You can also pass numerical arguments to commands, which for many simple commands will cause the command to repeat that number of times, so for example C-u 3 C-p passes the argument 3 to the command C-p which then runs previous-line three times. What is more, you can also pass these numerical arguments with the form C-3 C-p, where C-3 is equivalent to C-u 3. Of course this works for any digit 0-9, not just 3!

By default, Emacs uses the combinations C-3, M-3, C-M-3 all for this purpose, again for all digits 0-9. The thing is, I simply never use them in this way, and this is a huge waste of really useful keyboard shortcuts you could be using for other things.

To reclaim them, add the following to your emacs config file, with credit to this reddit post:

;; unset C- and M- digit keys
(dotimes (n 10)
  (global-unset-key (kbd (format "C-%d" n)))
  (global-unset-key (kbd (format "M-%d" n)))
  )

You can then still access the digit prefixes with C-M-3 and similar but you now have all the C- and M- digit combinations to play with.

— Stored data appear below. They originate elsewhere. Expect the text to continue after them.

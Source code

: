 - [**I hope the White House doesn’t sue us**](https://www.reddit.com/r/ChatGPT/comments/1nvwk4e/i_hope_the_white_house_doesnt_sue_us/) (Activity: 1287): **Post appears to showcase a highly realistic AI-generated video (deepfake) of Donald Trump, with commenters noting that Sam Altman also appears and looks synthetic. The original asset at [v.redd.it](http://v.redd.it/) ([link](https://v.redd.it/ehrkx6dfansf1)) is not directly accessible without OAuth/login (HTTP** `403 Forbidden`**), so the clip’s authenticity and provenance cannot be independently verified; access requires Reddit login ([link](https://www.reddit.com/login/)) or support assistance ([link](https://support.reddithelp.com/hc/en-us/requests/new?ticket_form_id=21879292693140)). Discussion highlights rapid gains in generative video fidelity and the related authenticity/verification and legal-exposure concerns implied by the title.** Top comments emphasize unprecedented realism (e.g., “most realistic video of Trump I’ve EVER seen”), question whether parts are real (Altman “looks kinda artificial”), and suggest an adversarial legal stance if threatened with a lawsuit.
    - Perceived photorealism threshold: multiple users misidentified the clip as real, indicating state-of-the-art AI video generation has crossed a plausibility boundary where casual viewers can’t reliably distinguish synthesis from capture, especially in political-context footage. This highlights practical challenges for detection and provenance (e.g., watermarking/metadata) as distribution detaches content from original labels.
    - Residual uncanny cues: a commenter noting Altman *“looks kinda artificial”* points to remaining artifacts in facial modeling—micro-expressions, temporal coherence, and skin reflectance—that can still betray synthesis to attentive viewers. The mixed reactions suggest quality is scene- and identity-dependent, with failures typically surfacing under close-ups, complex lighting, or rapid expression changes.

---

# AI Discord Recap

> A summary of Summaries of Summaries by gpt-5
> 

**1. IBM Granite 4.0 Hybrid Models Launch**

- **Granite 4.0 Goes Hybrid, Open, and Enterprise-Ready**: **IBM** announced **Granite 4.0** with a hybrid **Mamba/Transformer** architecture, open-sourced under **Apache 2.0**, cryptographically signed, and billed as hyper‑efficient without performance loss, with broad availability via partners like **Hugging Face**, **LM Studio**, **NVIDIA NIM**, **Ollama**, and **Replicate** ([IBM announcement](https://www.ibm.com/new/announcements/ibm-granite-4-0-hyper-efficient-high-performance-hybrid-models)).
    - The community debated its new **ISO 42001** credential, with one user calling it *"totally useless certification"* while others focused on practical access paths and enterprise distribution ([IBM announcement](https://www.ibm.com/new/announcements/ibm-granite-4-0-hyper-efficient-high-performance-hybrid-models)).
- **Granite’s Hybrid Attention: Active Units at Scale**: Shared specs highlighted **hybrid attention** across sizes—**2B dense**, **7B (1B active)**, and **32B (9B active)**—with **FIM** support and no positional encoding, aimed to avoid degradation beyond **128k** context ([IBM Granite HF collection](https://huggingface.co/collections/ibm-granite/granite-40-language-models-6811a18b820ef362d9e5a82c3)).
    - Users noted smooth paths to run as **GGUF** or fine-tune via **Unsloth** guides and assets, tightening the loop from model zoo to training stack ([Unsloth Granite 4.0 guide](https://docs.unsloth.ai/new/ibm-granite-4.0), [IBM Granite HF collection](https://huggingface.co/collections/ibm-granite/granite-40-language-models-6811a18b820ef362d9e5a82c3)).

One great way to make use of this is to set up your own key map using one of these newly freed-up combinations. I set C-1 as the prefix key for my own map:

;; set up my own map
(define-prefix-command 'bjm-map)
(global-set-key (kbd "C-1") 'bjm-map)

Then I assign some keys to that map, for example

(define-key bjm-map (kbd "m") 'mu4e)
(define-key bjm-map (kbd "g") 'bjm/open-gcal-agenda)

Now I can use C-1 m to open mu4e for my email, and C-1 g to view my google calendar.